'''

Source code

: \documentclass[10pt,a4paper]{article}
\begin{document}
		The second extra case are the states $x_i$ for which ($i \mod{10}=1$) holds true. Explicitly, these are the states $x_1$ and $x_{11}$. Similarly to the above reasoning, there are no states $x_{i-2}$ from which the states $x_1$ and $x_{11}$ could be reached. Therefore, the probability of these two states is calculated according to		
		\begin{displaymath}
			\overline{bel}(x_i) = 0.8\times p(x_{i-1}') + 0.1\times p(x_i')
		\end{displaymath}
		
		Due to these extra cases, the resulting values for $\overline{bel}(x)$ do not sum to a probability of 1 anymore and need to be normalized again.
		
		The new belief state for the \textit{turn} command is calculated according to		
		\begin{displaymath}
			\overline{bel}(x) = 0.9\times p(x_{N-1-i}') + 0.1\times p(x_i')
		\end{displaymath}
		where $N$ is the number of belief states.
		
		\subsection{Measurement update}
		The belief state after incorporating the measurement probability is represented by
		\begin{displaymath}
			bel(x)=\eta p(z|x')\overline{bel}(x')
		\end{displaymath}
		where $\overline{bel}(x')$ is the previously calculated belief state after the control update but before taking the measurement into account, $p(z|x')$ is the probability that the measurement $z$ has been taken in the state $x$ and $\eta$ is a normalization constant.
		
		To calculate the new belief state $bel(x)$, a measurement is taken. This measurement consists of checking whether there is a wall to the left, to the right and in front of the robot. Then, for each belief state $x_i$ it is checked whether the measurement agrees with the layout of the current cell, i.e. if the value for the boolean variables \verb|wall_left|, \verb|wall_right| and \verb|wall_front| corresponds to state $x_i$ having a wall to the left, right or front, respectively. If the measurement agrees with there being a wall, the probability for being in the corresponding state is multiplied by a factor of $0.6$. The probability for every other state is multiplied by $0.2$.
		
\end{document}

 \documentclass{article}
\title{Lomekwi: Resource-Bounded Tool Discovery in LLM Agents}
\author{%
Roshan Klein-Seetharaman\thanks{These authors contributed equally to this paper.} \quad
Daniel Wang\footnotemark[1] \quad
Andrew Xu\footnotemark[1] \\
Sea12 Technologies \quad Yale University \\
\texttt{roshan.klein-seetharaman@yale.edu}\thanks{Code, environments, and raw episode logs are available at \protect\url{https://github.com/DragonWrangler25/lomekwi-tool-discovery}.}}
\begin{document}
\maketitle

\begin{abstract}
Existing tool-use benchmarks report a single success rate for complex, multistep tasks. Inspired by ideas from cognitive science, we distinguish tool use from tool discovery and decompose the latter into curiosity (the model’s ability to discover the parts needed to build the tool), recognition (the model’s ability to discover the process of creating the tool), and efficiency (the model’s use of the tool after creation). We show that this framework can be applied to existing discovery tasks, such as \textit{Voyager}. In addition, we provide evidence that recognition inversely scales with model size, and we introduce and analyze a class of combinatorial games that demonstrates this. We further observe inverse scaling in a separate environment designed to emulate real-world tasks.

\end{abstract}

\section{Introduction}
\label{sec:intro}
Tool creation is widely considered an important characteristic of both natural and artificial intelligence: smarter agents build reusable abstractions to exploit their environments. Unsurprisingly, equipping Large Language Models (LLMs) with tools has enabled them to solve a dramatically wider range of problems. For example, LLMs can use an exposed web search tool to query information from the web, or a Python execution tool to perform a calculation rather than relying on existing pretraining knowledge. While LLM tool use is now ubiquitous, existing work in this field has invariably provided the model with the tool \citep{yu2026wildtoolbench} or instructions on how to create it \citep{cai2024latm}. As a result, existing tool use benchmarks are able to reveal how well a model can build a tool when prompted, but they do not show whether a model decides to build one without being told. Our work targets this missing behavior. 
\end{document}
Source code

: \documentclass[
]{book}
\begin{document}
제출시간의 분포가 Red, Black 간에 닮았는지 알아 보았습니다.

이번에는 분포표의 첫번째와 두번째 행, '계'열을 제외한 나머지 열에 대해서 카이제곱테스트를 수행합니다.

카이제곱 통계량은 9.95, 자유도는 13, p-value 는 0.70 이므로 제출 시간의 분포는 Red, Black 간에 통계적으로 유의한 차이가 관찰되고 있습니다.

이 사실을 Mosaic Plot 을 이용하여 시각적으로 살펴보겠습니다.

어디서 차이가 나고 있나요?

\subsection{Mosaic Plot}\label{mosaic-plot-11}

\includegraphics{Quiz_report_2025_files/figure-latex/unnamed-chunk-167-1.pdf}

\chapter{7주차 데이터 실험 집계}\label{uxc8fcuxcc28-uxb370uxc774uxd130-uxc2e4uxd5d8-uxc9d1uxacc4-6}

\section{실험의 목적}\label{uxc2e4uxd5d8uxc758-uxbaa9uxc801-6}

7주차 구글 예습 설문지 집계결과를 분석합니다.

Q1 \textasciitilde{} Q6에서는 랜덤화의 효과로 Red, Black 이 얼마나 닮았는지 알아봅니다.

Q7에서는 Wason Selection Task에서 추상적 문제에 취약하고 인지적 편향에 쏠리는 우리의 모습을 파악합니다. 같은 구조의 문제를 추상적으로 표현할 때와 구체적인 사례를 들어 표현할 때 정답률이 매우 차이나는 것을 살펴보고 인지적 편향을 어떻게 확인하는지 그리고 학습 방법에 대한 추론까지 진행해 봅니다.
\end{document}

'''

**ACTION ITEM:**
The lines above should be duplicated exactly.

**SOLVED PROBLEM:**
Source code

: \documentclass[10pt,a4paper]{article}
\begin{document}
		The second extra case are the states $x_i$ for which ($i \mod{10}=1$) holds true. Explicitly, these are the states $x_1$ and $x_{11}$. Similarly to the above reasoning, there are no states $x_{i-2}$ from which the states $x_1$ and $x_{11}$ could be reached. Therefore, the probability of these two states is calculated according to		
		\begin{displaymath}
			\overline{bel}(x_i) = 0.8\times p(x_{i-1}') + 0.1\times p(x_i')
		\end{displaymath}
		
		Due to these extra cases, the resulting values for $\overline{bel}(x)$ do not sum to a probability of 1 anymore and need to be normalized again.
		
		The new belief state for the \textit{turn} command is calculated according to		
		\begin{displaymath}
			\overline{bel}(x) = 0.9\times p(x_{N-1-i}') + 0.1\times p(x_i')
		\end{displaymath}
		where $N$ is the number of belief states.
		
		\subsection{Measurement update}
		The belief state after incorporating the measurement probability is represented by
		\begin{displaymath}
			bel(x)=\eta p(z|x')\overline{bel}(x')
		\end{displaymath}
		where $\overline{bel}(x')$ is the previously calculated belief state after the control update but before taking the measurement into account, $p(z|x')$ is the probability that the measurement $z$ has been taken in the state $x$ and $\eta$ is a normalization constant.
		
		To calculate the new belief state $bel(x)$, a measurement is taken. This measurement consists of checking whether there is a wall to the left, to the right and in front of the robot. Then, for each belief state $x_i$ it is checked whether the measurement agrees with the layout of the current cell, i.e. if the value for the boolean variables \verb|wall_left|, \verb|wall_right| and \verb|wall_front| corresponds to state $x_i$ having a wall to the left, right or front, respectively. If the measurement agrees with there being a wall, the probability for being in the corresponding state is multiplied by a factor of $0.6$. The probability for every other state is multiplied by $0.2$.
		
\end{document}

 \documentclass{article}
\title{Lomekwi: Resource-Bounded Tool Discovery in LLM Agents}
\author{%
Roshan Klein-Seetharaman\thanks{These authors contributed equally to this paper.} \quad
Daniel Wang\footnotemark[1] \quad
Andrew Xu\footnotemark[1] \\
Sea12 Technologies \quad Yale University \\
\texttt{roshan.klein-seetharaman@yale.edu}\thanks{Code, environments, and raw episode logs are available at \protect\url{https://github.com/DragonWrangler25/lomekwi-tool-discovery}.}}
\begin{document}
\maketitle

\begin{abstract}
Existing tool-use benchmarks report a single success rate for complex, multistep tasks. Inspired by ideas from cognitive science, we distinguish tool use from tool discovery and decompose the latter into curiosity (the model’s ability to discover the parts needed to build the tool), recognition (the model’s ability to discover the process of creating the tool), and efficiency (the model’s use of the tool after creation). We show that this framework can be applied to existing discovery tasks, such as \textit{Voyager}. In addition, we provide evidence that recognition inversely scales with model size, and we introduce and analyze a class of combinatorial games that demonstrates this. We further observe inverse scaling in a separate environment designed to emulate real-world tasks.

\end{abstract}

\section{Introduction}
\label{sec:intro}
Tool creation is widely considered an important characteristic of both natural and artificial intelligence: smarter agents build reusable abstractions to exploit their environments. Unsurprisingly, equipping Large Language Models (LLMs) with tools has enabled them to solve a dramatically wider range of problems. For example, LLMs can use an exposed web search tool to query information from the web, or a Python execution tool to perform a calculation rather than relying on existing pretraining knowledge. While LLM tool use is now ubiquitous, existing work in this field has invariably provided the model with the tool \citep{yu2026wildtoolbench} or instructions on how to create it \citep{cai2024latm}. As a result, existing tool use benchmarks are able to reveal how well a model can build a tool when prompted, but they do not show whether a model decides to build one without being told. Our work targets this missing behavior. 
\end{document}
Source code

: \documentclass[
]{book}
\begin{document}
제출시간의 분포가 Red, Black 간에 닮았는지 알아 보았습니다.

이번에는 분포표의 첫번째와 두번째 행, '계'열을 제외한 나머지 열에 대해서 카이제곱테스트를 수행합니다.

카이제곱 통계량은 9.95, 자유도는 13, p-value 는 0.70 이므로 제출 시간의 분포는 Red, Black 간에 통계적으로 유의한 차이가 관찰되고 있습니다.

이 사실을 Mosaic Plot 을 이용하여 시각적으로 살펴보겠습니다.

어디서 차이가 나고 있나요?

\subsection{Mosaic Plot}\label{mosaic-plot-11}

\includegraphics{Quiz_report_2025_files/figure-latex/unnamed-chunk-167-1.pdf}

\chapter{7주차 데이터 실험 집계}\label{uxc8fcuxcc28-uxb370uxc774uxd130-uxc2e4uxd5d8-uxc9d1uxacc4-6}

\section{실험의 목적}\label{uxc2e4uxd5d8uxc758-uxbaa9uxc801-6}

7주차 구글 예습 설문지 집계결과를 분석합니다.

Q1 \textasciitilde{} Q6에서는 랜덤화의 효과로 Red, Black 이 얼마나 닮았는지 알아봅니다.

Q7에서는 Wason Selection Task에서 추상적 문제에 취약하고 인지적 편향에 쏠리는 우리의 모습을 파악합니다. 같은 구조의 문제를 추상적으로 표현할 때와 구체적인 사례를 들어 표현할 때 정답률이 매우 차이나는 것을 살펴보고 인지적 편향을 어떻게 확인하는지 그리고 학습 방법에 대한 추론까지 진행해 봅니다.
\end{document}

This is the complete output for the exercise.